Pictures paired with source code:

========

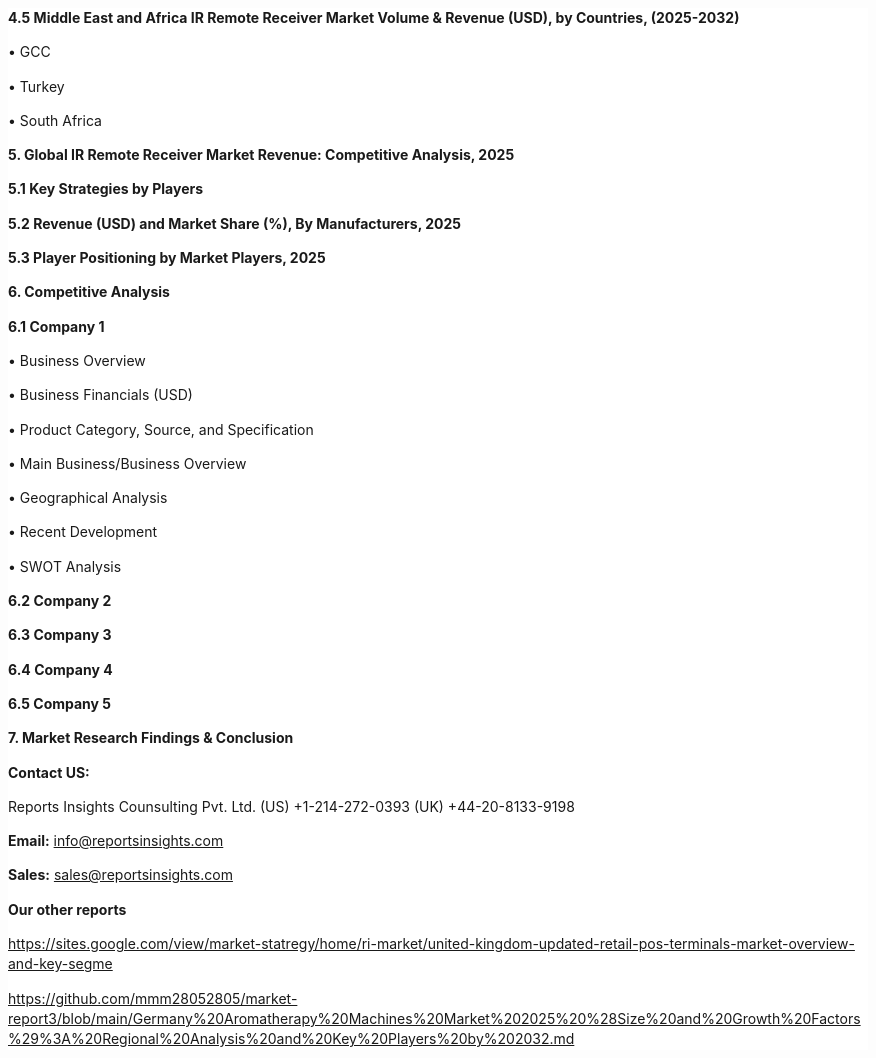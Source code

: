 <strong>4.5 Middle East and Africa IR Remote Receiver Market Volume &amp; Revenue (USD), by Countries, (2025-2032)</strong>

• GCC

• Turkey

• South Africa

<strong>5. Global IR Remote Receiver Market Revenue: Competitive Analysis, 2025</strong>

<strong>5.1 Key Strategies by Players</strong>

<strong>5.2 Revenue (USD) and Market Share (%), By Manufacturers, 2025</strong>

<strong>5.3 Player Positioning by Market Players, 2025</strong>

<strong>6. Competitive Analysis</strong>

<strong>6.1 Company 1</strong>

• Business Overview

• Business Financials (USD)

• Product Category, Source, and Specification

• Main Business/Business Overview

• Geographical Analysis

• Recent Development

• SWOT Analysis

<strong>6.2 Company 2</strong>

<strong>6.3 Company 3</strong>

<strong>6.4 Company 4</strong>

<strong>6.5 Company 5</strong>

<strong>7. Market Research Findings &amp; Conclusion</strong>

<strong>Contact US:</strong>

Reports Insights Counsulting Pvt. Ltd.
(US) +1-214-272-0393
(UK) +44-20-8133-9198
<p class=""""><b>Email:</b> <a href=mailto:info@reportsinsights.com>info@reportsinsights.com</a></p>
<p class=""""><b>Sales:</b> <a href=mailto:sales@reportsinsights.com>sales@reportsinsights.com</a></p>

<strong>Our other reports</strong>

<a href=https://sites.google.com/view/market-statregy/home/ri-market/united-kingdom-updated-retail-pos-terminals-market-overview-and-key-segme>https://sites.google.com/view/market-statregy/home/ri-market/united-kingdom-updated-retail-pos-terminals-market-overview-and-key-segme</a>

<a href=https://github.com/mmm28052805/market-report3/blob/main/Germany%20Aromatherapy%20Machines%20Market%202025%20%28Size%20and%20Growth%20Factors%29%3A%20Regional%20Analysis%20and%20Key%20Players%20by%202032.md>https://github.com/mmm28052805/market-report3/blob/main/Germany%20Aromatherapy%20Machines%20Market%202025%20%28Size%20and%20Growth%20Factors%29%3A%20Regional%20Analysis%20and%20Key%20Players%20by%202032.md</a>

========

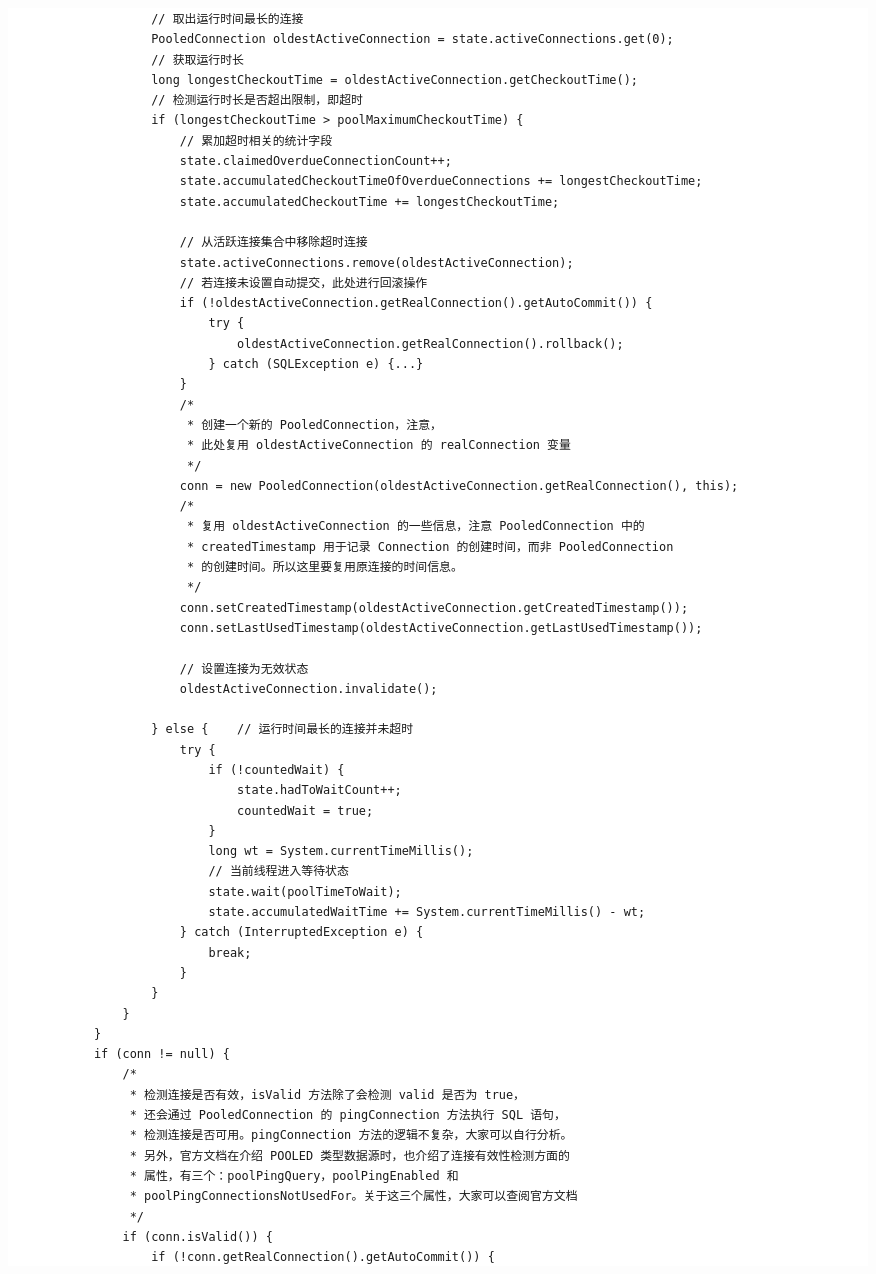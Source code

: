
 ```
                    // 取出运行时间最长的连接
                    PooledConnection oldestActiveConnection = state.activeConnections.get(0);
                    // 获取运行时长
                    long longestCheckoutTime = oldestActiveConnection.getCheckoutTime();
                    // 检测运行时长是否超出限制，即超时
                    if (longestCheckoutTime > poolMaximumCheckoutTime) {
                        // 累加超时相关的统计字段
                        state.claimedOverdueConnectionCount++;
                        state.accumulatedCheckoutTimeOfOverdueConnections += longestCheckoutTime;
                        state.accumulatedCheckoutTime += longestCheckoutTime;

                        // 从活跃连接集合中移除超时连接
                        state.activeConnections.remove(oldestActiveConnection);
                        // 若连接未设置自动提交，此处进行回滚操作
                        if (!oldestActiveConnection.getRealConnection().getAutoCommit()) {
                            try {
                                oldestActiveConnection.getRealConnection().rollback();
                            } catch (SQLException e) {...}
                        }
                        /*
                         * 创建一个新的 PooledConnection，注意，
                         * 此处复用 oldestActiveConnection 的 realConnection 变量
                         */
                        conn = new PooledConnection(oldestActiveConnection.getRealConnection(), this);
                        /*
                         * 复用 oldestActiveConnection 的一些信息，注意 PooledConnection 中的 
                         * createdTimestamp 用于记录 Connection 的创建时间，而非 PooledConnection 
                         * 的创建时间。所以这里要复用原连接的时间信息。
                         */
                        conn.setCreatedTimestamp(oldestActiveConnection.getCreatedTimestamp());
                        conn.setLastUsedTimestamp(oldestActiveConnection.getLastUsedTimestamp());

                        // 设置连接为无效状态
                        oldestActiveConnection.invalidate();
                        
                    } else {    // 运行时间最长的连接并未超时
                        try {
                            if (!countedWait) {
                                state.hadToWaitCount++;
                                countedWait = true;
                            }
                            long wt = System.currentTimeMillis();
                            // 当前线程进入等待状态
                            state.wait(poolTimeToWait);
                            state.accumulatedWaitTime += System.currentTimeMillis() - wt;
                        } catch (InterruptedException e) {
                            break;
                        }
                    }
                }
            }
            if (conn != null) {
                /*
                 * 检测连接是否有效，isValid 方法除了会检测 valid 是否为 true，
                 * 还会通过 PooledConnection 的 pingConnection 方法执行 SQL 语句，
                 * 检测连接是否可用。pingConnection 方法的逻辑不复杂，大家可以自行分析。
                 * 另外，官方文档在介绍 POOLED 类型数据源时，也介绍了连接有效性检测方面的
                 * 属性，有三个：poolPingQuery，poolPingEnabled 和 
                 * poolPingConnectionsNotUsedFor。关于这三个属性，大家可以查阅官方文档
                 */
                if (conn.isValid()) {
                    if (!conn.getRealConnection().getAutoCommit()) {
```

========

Which lines hold the word "true"? Return all of them from the records above.

                                countedWait = true;
                 * 检测连接是否有效，isValid 方法除了会检测 valid 是否为 true，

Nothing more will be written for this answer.